I have been accused of being a troll. I'm not completely sure what is meant by that. I was sincerely interested in the reponses to this question. It bears on my self perception. I wouldn't like to think of myself as a despicable wife beater. I have contempt for such people. I hadn't thought about this for some time but when O.J. Simpson returned to the news these sort of questions arose again.

Some real data from some real study would be welcomed if only for polite debate in social situations or commentary on non-BDSM blogs. I once made a rather innocuous comment about BDSM on a fairly high minded political blog. I was shocked at the ignorance of the responders. These otherwise intelligent and informed people displayed a wide variety of misconceptions including confusing BDSM with spousal abuse. Most commenters on that blog habitually include references and study citations with their posted comments. So for example a comment on some current controversy like No Child Left Behind policy will typically include links to formal studies of results along with the poster's personal opinion. However in BDSM matters there are very seldom any such links. This leads to BDSM posters often citing themselves as an authority. That may be accepted on this - a BDSM message board - but on a non-BDSM message board or blog it carries little weight.

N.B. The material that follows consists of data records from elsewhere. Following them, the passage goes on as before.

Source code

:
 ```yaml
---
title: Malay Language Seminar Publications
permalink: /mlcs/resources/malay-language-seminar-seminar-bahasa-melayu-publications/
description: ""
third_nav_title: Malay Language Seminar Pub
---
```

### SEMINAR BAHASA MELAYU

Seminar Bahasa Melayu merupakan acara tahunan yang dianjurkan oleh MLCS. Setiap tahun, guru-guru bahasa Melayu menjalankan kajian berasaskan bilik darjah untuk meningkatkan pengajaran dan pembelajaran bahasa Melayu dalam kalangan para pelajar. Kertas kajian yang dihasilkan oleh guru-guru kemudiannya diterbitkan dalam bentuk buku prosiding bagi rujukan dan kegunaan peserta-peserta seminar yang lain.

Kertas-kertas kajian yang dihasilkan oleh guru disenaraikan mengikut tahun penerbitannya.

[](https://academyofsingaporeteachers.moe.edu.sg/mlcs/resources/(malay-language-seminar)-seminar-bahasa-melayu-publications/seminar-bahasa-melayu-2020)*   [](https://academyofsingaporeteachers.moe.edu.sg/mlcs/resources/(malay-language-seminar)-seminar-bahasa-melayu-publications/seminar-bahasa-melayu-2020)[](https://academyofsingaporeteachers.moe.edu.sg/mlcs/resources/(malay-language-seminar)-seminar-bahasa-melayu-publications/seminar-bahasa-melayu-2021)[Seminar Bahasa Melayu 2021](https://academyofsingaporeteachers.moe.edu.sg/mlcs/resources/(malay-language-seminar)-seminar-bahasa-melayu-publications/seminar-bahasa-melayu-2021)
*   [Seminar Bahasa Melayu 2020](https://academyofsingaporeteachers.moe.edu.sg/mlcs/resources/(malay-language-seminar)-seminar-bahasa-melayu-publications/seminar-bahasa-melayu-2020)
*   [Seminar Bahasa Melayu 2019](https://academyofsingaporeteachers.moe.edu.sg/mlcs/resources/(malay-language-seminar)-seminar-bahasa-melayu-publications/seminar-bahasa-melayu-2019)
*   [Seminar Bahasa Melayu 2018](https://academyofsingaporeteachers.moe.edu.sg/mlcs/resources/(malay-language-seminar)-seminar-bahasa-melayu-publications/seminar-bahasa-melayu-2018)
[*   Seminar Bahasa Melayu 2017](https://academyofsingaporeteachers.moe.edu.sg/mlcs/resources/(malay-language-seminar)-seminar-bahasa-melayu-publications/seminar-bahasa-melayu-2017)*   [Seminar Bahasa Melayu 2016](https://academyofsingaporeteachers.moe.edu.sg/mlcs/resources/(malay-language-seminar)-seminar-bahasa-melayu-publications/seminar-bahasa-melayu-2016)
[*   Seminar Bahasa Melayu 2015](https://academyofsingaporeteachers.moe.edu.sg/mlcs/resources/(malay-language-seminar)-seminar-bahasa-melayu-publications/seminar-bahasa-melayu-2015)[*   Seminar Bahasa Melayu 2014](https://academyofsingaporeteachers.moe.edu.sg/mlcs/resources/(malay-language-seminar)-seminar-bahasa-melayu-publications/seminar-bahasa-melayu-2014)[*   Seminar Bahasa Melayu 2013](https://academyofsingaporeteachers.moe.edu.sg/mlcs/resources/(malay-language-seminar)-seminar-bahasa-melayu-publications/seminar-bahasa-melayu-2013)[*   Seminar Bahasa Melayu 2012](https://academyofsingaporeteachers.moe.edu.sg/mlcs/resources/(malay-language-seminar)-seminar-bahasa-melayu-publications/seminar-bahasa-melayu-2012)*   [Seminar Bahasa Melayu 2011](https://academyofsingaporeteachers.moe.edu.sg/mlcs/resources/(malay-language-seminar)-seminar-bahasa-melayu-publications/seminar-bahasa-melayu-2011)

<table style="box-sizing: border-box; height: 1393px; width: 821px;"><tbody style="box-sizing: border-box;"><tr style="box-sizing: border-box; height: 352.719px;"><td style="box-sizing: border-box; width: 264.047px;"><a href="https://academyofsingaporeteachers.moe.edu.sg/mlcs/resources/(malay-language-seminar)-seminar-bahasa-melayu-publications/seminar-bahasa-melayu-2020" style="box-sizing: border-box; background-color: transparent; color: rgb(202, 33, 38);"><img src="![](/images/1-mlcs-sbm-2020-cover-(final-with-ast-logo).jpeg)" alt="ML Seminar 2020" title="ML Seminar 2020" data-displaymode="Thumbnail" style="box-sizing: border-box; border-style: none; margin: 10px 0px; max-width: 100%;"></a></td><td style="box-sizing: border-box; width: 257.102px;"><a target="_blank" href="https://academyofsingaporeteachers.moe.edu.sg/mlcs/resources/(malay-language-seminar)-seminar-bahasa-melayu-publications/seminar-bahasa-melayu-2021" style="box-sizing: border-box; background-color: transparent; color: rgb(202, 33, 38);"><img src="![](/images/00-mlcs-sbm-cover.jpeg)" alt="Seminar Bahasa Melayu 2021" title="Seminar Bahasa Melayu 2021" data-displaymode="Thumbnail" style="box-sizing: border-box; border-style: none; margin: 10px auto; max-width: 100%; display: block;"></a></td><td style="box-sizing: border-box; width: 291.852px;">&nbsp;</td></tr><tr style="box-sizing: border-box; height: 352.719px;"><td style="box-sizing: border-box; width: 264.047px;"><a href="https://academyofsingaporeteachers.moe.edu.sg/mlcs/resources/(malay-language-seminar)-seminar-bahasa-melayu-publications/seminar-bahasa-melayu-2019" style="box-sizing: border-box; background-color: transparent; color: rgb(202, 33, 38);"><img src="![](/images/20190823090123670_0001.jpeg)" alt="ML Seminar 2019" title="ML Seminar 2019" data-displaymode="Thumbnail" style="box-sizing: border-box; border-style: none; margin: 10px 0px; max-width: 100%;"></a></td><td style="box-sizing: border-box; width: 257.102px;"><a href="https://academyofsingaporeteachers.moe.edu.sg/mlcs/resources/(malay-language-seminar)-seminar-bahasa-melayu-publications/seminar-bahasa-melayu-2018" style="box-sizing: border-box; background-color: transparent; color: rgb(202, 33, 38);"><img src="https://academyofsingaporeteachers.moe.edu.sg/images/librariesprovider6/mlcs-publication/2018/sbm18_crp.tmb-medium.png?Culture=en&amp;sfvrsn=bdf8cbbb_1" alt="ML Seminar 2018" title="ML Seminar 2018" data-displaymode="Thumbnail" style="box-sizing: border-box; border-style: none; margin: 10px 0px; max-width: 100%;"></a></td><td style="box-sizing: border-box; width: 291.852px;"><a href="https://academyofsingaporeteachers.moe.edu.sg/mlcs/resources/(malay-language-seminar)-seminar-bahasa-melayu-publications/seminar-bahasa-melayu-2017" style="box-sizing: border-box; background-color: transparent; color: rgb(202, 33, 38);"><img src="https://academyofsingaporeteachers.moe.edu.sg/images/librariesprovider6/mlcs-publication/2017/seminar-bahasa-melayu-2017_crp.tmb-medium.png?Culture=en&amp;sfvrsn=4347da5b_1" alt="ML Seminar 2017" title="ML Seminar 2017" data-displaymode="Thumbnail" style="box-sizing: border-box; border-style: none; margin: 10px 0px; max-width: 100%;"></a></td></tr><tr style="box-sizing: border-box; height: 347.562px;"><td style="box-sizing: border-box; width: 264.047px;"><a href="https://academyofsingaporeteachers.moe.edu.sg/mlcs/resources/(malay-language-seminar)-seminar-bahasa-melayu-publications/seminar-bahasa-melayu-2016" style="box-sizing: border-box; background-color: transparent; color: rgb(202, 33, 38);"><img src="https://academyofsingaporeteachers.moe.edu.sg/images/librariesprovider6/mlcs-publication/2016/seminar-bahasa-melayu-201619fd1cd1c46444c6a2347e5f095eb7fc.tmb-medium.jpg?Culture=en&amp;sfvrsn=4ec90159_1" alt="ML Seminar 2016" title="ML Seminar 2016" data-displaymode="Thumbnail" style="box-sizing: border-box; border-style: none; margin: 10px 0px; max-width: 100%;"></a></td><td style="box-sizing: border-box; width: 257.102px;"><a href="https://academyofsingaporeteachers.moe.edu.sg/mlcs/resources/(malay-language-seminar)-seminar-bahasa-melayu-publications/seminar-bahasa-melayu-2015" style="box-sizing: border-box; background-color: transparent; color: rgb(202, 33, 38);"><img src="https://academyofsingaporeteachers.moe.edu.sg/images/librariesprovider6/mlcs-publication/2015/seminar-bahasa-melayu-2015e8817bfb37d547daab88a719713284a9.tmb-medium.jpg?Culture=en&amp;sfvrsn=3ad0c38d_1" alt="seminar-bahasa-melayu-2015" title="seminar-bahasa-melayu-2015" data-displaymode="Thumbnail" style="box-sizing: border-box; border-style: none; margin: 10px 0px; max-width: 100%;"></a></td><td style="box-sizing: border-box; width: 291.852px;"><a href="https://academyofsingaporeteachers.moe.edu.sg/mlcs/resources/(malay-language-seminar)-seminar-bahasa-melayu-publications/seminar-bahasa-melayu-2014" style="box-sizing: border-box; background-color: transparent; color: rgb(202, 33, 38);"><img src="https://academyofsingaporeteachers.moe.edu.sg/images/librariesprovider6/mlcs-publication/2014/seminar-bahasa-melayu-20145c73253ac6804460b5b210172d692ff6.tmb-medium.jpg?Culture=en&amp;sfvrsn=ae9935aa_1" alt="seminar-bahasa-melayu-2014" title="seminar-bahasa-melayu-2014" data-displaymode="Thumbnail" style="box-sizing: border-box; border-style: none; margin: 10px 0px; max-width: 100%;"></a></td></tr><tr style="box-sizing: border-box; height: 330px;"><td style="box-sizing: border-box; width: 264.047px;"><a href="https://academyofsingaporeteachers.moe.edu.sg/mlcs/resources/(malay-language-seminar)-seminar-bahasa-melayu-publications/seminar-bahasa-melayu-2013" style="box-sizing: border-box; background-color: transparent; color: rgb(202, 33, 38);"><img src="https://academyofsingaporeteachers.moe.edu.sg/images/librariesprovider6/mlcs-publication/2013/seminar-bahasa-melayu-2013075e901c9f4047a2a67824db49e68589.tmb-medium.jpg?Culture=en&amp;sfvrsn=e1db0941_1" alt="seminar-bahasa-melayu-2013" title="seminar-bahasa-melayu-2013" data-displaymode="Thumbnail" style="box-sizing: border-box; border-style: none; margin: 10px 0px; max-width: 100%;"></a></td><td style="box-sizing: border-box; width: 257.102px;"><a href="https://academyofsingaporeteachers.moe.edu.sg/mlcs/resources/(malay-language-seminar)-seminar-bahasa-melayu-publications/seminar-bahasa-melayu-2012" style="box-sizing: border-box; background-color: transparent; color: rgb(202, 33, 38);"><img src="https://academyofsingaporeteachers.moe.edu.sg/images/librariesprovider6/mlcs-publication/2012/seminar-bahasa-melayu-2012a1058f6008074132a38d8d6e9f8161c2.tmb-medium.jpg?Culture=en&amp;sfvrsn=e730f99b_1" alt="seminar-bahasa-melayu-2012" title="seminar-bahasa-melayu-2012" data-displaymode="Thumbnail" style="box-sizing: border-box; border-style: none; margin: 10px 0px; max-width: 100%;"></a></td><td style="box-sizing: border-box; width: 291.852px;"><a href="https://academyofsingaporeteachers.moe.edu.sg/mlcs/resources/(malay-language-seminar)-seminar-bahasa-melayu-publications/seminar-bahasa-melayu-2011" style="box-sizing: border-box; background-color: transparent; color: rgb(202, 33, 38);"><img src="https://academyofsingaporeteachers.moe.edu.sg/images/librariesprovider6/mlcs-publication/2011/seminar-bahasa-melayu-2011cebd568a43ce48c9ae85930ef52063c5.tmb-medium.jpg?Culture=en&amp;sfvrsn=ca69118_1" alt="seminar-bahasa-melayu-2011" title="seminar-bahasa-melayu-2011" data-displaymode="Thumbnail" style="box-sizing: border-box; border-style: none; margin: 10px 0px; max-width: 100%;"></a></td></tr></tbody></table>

I'm sorry I sound psuedo-scientific to the poster who described himself as a scientist. I worked in market research for a while. I taught statistics and research design for about five years at the graduate and under-graduate level. Some of that background remains in my ordinary discourse but I can assure you that I have forgotten almost all of what I once knew.  It's hard to be clear without sounding pompous. I probably try to be too formal so as to avoid misunderstanding.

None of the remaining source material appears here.